Koronavirüs dünyaya yayılırken yaygın bir soru oluştu, bulaşıcı hastalıklar çevresel değişime bağlanabilir mi? Evet, bugün Kaliforniya Üniversitesi’nde yayınlanan bir çalışma bunu göstermektedir.
Yaban hayatının av, ticaret, habitat bozulması ve kentleşme yoluyla insanlar tarafından sömürülmesi, yaban hayatı ve insanlar arasında yakın temas sağlayarak virüs yayılma riskini artırır. Proceedings of the Royal Society B.dergisinde yayınlanan bir çalışma bunu gösterdi.
Çalışma, hayvan türlerinde yayılma riskini değerlendirmek için yeni kanıtlar sunmakta ve yaban hayatı popülasyonu oluşturan süreçlerin hayvan virüslerinin insanlara bulaşmasını nasıl sağladığını vurgulamaktadır.

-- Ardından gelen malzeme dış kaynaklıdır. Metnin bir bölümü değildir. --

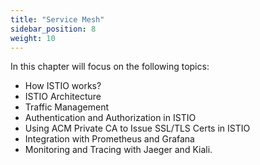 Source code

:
 ```yaml
---
title: "Service Mesh"
sidebar_position: 8
weight: 10
---
```


In this chapter will focus on the following topics:
* How ISTIO works?
* ISTIO Architecture
* Traffic Management
* Authentication and Authorization in ISTIO 
* Using ACM Private CA to Issue SSL/TLS Certs  in ISTIO 
* Integration with Prometheus and Grafana
* Monitoring and Tracing with Jaeger and Kiali.

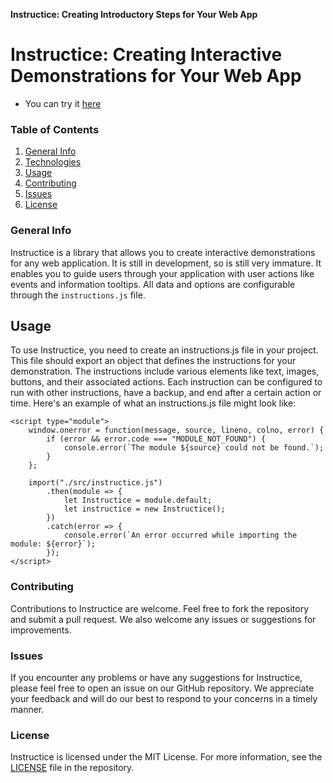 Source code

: **Instructice: Creating Introductory Steps for Your Web App**

# Instructice: Creating Interactive Demonstrations for Your Web App
- You can try it [here](https://caglarorhan.github.io/instructice/)

### Table of Contents
1. [General Info](#general-info)
2. [Technologies](#technologies)
3. [Usage](#usage)
4. [Contributing](#contributing)
5. [Issues](#issues)
6. [License](#license)

### General Info
Instructice is a library that allows you to create interactive demonstrations for any web application. It is still in development, so is still very immature. It enables you to guide users through your application with user actions like events and information tooltips. All data and options are configurable through the `instructions.js` file.

## Usage
To use Instructice, you need to create an instructions.js file in your project. This file should export an object that defines the instructions for your demonstration. The instructions include various elements like text, images, buttons, and their associated actions. Each instruction can be configured to run with other instructions, have a backup, and end after a certain action or time.  Here's an example of what an instructions.js file might look like:

``` 
<script type="module">
    window.onerror = function(message, source, lineno, colno, error) {
        if (error && error.code === "MODULE_NOT_FOUND") {
            console.error(`The module ${source} could not be found.`);
        }
    };

    import("./src/instructice.js")
        .then(module => {
            let Instructice = module.default;
            let instructice = new Instructice();
        })
        .catch(error => {
            console.error(`An error occurred while importing the module: ${error}`);
        });
</script>
```
### Contributing
Contributions to Instructice are welcome. Feel free to fork the repository and submit a pull request. We also welcome any issues or suggestions for improvements.  

### Issues
If you encounter any problems or have any suggestions for Instructice, please feel free to open an issue on our GitHub repository. We appreciate your feedback and will do our best to respond to your concerns in a timely manner.

### License
Instructice is licensed under the MIT License. For more information, see the [LICENSE](./LICENSE.txt) file in the repository.
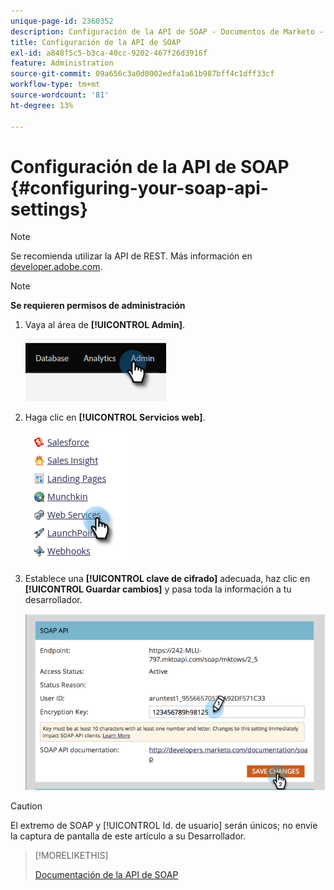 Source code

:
 ```yaml
---
unique-page-id: 2360352
description: Configuración de la API de SOAP - Documentos de Marketo - Documentación del producto
title: Configuración de la API de SOAP
exl-id: a848f5c5-b3ca-40cc-9202-467f26d3916f
feature: Administration
source-git-commit: 09a656c3a0d0002edfa1a61b987bff4c1dff33cf
workflow-type: tm+mt
source-wordcount: '81'
ht-degree: 13%

---
```


# Configuración de la API de SOAP {#configuring-your-soap-api-settings}

>[!NOTE]
>
>Se recomienda utilizar la API de REST. Más información en [developer.adobe.com](https://developer.adobe.com/marketo-apis/).

>[!NOTE]
>
>**Se requieren permisos de administración**

1. Vaya al área de **[!UICONTROL Admin]**.

   ![](assets/configuring-your-soap-api-settings-1.png)

1. Haga clic en **[!UICONTROL Servicios web]**.

   ![](assets/configuring-your-soap-api-settings-2.png)

1. Establece una **[!UICONTROL clave de cifrado]** adecuada, haz clic en **[!UICONTROL Guardar cambios]** y pasa toda la información a tu desarrollador.

   ![](assets/configuring-your-soap-api-settings-3.png)

>[!CAUTION]
>
>El extremo de SOAP y [!UICONTROL Id. de usuario] serán únicos; no envíe la captura de pantalla de este artículo a su Desarrollador.

>[!MORELIKETHIS]
>
>[Documentación de la API de SOAP](https://experienceleague.adobe.com/es/docs/marketo-developer/marketo/soap/soap-api)
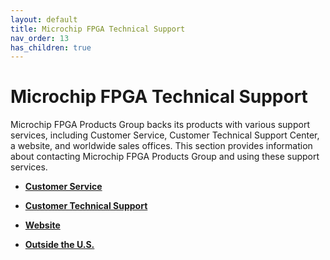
 ```yaml
---
layout: default
title: Microchip FPGA Technical Support
nav_order: 13
has_children: true
---
```



# Microchip FPGA Technical Support

Microchip FPGA Products Group backs its products with various support services, including Customer Service, Customer Technical Support Center, a website, and worldwide sales offices. This section provides information about contacting Microchip FPGA Products Group and using these support services.

-   **[Customer Service](GUID-CD4AD298-15F2-44A8-A734-EBEE3A9AF154.md)**  

-   **[Customer Technical Support](GUID-CBA128DE-8057-48D6-B166-CC98F5DEEEFC.md)**  

-   **[Website](GUID-5A785935-F95C-40F2-8658-BE331AF364D4.md)**  

-   **[Outside the U.S.](GUID-C18852E1-B6BB-4741-A0B9-98971D59F6F3.md)**  


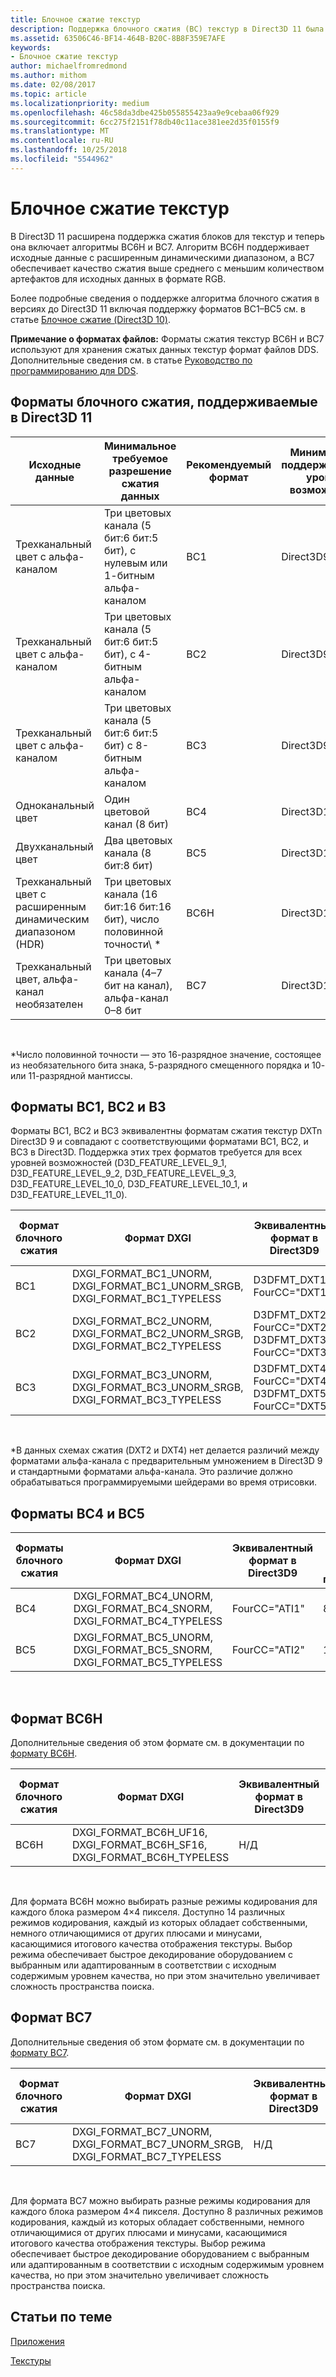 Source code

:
 ```yaml
---
title: Блочное сжатие текстур
description: Поддержка блочного сжатия (BC) текстур в Direct3D 11 была расширена, и теперь включает алгоритмы BC6H и BC7.
ms.assetid: 63506C46-BF14-464B-B20C-8B8F359E7AFE
keywords:
- Блочное сжатие текстур
author: michaelfromredmond
ms.author: mithom
ms.date: 02/08/2017
ms.topic: article
ms.localizationpriority: medium
ms.openlocfilehash: 46c58da3dbe425b055855423aa9e9cebaa06f929
ms.sourcegitcommit: 6cc275f2151f78db40c11ace381ee2d35f0155f9
ms.translationtype: MT
ms.contentlocale: ru-RU
ms.lasthandoff: 10/25/2018
ms.locfileid: "5544962"
---
```

# <a name="texture-block-compression"></a>Блочное сжатие текстур


В Direct3D 11 расширена поддержка сжатия блоков для текстур и теперь она включает алгоритмы BC6H и BC7. Алгоритм BC6H поддерживает исходные данные с расширенным динамическими диапазоном, а BC7 обеспечивает качество сжатия выше среднего с меньшим количеством артефактов для исходных данных в формате RGB.

Более подробные сведения о поддержке алгоритма блочного сжатия в версиях до Direct3D 11 включая поддержку форматов BC1–BC5 см. в статье [Блочное сжатие (Direct3D 10)](https://msdn.microsoft.com/library/windows/desktop/bb694531).

**Примечание о форматах файлов:** Форматы сжатия текстур BC6H и BC7 используют для хранения сжатых данных текстур формат файлов DDS. Дополнительные сведения см. в статье [Руководство по программированию для DDS](https://msdn.microsoft.com/library/windows/desktop/bb943991).

## <a name="span-idblockcompressionformatssupportedindirect3d11spanspan-idblockcompressionformatssupportedindirect3d11spanspan-idblockcompressionformatssupportedindirect3d11spanblock-compression-formats-supported-in-direct3d-11"></a><span id="Block_Compression_Formats_Supported_in_Direct3D_11"></span><span id="block_compression_formats_supported_in_direct3d_11"></span><span id="BLOCK_COMPRESSION_FORMATS_SUPPORTED_IN_DIRECT3D_11"></span>Форматы блочного сжатия, поддерживаемые в Direct3D 11


| Исходные данные                                  | Минимальное требуемое разрешение сжатия данных                              | Рекомендуемый формат | Минимальный поддерживаемый уровень возможностей |
|----------------------------------------------|---------------------------------------------------------------------------|--------------------|---------------------------------|
| Трехканальный цвет с альфа-каналом       | Три цветовых канала (5 бит:6 бит:5 бит), с нулевым или 1-битным альфа-каналом  | BC1                | Direct3D9.1                    |
| Трехканальный цвет с альфа-каналом       | Три цветовых канала (5 бит:6 бит:5 бит), с 4-битным альфа-каналом         | BC2                | Direct3D9.1                    |
| Трехканальный цвет с альфа-каналом       | Три цветовых канала (5 бит:6 бит:5 бит) с 8-битным альфа-каналом          | BC3                | Direct3D9.1                    |
| Одноканальный цвет                            | Один цветовой канал (8 бит)                                                | BC4                | Direct3D10                     |
| Двухканальный цвет                            | Два цветовых канала (8 бит:8 бит)                                        | BC5                | Direct3D10                     |
| Трехканальный цвет с расширенным динамическим диапазоном (HDR) | Три цветовых канала (16 бит:16 бит:16 бит), число половинной точности\ * | BC6H               | Direct3D11                     |
| Трехканальный цвет, альфа-канал необязателен  | Три цветовых канала (4–7 бит на канал), альфа-канал 0–8 бит  | BC7                | Direct3D11                     |

 

\*Число половинной точности — это 16-разрядное значение, состоящее из необязательного бита знака, 5-разрядного смещенного порядка и 10- или 11-разрядной мантиссы.
## <a name="span-idbc1bc2andb3formatsspanspan-idbc1bc2andb3formatsspanspan-idbc1bc2andb3formatsspanbc1-bc2-and-b3-formats"></a><span id="BC1__BC2__and_B3_Formats"></span><span id="bc1__bc2__and_b3_formats"></span><span id="BC1__BC2__AND_B3_FORMATS"></span>Форматы BC1, BC2 и В3


Форматы BC1, BC2 и BC3 эквивалентны форматам сжатия текстур DXTn Direct3D 9 и совпадают с соответствующими форматами BC1, BC2, и BC3 в Direct3D. Поддержка этих трех форматов требуется для всех уровней возможностей (D3D\_FEATURE\_LEVEL\_9\_1, D3D\_FEATURE\_LEVEL\_9\_2, D3D\_FEATURE\_LEVEL\_9\_3, D3D\_FEATURE\_LEVEL\_10\_0, D3D\_FEATURE\_LEVEL\_10\_1, и D3D\_FEATURE\_LEVEL\_11\_0).

| Формат блочного сжатия | Формат DXGI                                                                           | Эквивалентный формат в Direct3D9                               | Байт в блоке 4×4 пикселя |
|--------------------------|---------------------------------------------------------------------------------------|------------------------------------------------------------|---------------------------|
| BC1                      | DXGI\_FORMAT\_BC1\_UNORM, DXGI\_FORMAT\_BC1\_UNORM\_SRGB, DXGI\_FORMAT\_BC1\_TYPELESS | D3DFMT\_DXT1, FourCC="DXT1"                                | 8                         |
| BC2                      | DXGI\_FORMAT\_BC2\_UNORM, DXGI\_FORMAT\_BC2\_UNORM\_SRGB, DXGI\_FORMAT\_BC2\_TYPELESS | D3DFMT\_DXT2\*, FourCC="DXT2", D3DFMT\_DXT3, FourCC="DXT3" | 16                        |
| BC3                      | DXGI\_FORMAT\_BC3\_UNORM, DXGI\_FORMAT\_BC3\_UNORM\_SRGB, DXGI\_FORMAT\_BC3\_TYPELESS | D3DFMT\_DXT4\*, FourCC="DXT4", D3DFMT\_DXT5, FourCC="DXT5" | 16                        |

 

\*В данных схемах сжатия (DXT2 и DXT4) нет делается различий между форматами альфа-канала с предварительным умножением в Direct3D 9 и стандартными форматами альфа-канала. Это различие должно обрабатываться программируемыми шейдерами во время отрисовки.

## <a name="span-idbc4andbc5formatsspanspan-idbc4andbc5formatsspanspan-idbc4andbc5formatsspanbc4-and-bc5-formats"></a><span id="BC4_and_BC5_Formats"></span><span id="bc4_and_bc5_formats"></span><span id="BC4_AND_BC5_FORMATS"></span>Форматы BC4 и BC5


| Форматы блочного сжатия | Формат DXGI                                                                     | Эквивалентный формат в Direct3D9 | Байт в блоке 4×4 пикселя |
|--------------------------|---------------------------------------------------------------------------------|------------------------------|---------------------------|
| BC4                      | DXGI\_FORMAT\_BC4\_UNORM, DXGI\_FORMAT\_BC4\_SNORM, DXGI\_FORMAT\_BC4\_TYPELESS | FourCC="ATI1"                | 8                         |
| BC5                      | DXGI\_FORMAT\_BC5\_UNORM, DXGI\_FORMAT\_BC5\_SNORM, DXGI\_FORMAT\_BC5\_TYPELESS | FourCC="ATI2"                | 16                        |

 

## <a name="span-idbc6hformatspanspan-idbc6hformatspanspan-idbc6hformatspanbc6h-format"></a><span id="BC6H_Format"></span><span id="bc6h_format"></span><span id="BC6H_FORMAT"></span>Формат BC6H


Дополнительные сведения об этом формате см. в документации по [формату BC6H](https://msdn.microsoft.com/library/windows/desktop/hh308952).

| Формат блочного сжатия | Формат DXGI                                                                      | Эквивалентный формат в Direct3D9 | Байт в блоке 4×4 пикселя |
|--------------------------|----------------------------------------------------------------------------------|------------------------------|---------------------------|
| BC6H                     | DXGI\_FORMAT\_BC6H\_UF16, DXGI\_FORMAT\_BC6H\_SF16, DXGI\_FORMAT\_BC6H\_TYPELESS | Н/Д                          | 16                        |

 

Для формата BC6H можно выбирать разные режимы кодирования для каждого блока размером 4×4 пикселя. Доступно 14 различных режимов кодирования, каждый из которых обладает собственными, немного отличающимися от других плюсами и минусами, касающимися итогового качества отображения текстуры. Выбор режима обеспечивает быстрое декодирование оборудованием с выбранным или адаптированным в соответствии с исходным содержимым уровнем качества, но при этом значительно увеличивает сложность пространства поиска.

## <a name="span-idbc7formatspanspan-idbc7formatspanspan-idbc7formatspanbc7-format"></a><span id="BC7_Format"></span><span id="bc7_format"></span><span id="BC7_FORMAT"></span>Формат BC7


Дополнительные сведения об этом формате см. в документации по [формату BC7](https://msdn.microsoft.com/library/windows/desktop/hh308953).

| Формат блочного сжатия | Формат DXGI                                                                           | Эквивалентный формат в Direct3D9 | Байт в блоке 4×4 пикселя |
|--------------------------|---------------------------------------------------------------------------------------|------------------------------|---------------------------|
| BC7                      | DXGI\_FORMAT\_BC7\_UNORM, DXGI\_FORMAT\_BC7\_UNORM\_SRGB, DXGI\_FORMAT\_BC7\_TYPELESS | Н/Д                          | 16                        |

 

Для формата BC7 можно выбирать разные режимы кодирования для каждого блока размером 4×4 пикселя. Доступно 8 различных режимов кодирования, каждый из которых обладает собственными, немного отличающимися от других плюсами и минусами, касающимися итогового качества отображения текстуры. Выбор режима обеспечивает быстрое декодирование оборудованием с выбранным или адаптированным в соответствии с исходным содержимым уровнем качества, но при этом значительно увеличивает сложность пространства поиска.

## <a name="span-idrelated-topicsspanrelated-topics"></a><span id="related-topics"></span>Статьи по теме


[Приложения](appendix.md)

[Текстуры](https://msdn.microsoft.com/library/windows/desktop/ff476902)

 

 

USAID PREDICT’in proje direktörü ve One Sağlık Enstitüsü’nün Epi Center Hastalık Dinamikleri Direktörü, UC Davis Veteriner Fakültesi’nden Christine Kreuder Johnson, “Sonuç, virüslerini bizimle paylaşıyorlar. Bu eylemler aynı anda türlerin hayatta kalmasını tehdit ediyor ve yayılma riskini artırıyor. Bu şu anda içinde olduğumuz karışıklığı beraberinde getiriyor.”

Ortak ve nadir
Çalışma için, bilim adamları hayvanlardan insanlara ve potansiyel konakçılar olarak ortaya çıkan türlere yayılan, bilinen 142 virüsün büyük bir veri kümesini topladılar. IUCN Tehdit Altındaki Türlerin Kırmızı Listesini kullanarak, bu türlerin bolluğu, yok olma riskleri ve türlerin azalmasının altında yatan nedenleri incelediler.
Bulgular arasında:
- Evcil hayvanlar da dahil olmak üzere çiftlik hayvanları, vahşi memeli türlerine göre sekiz kat daha fazla zoonotik virüsü insanlarla paylaştı. Bu muhtemelen bu türlerle yüzyıllardır sık sık yakın etkileşimlerimizin bir sonucudur.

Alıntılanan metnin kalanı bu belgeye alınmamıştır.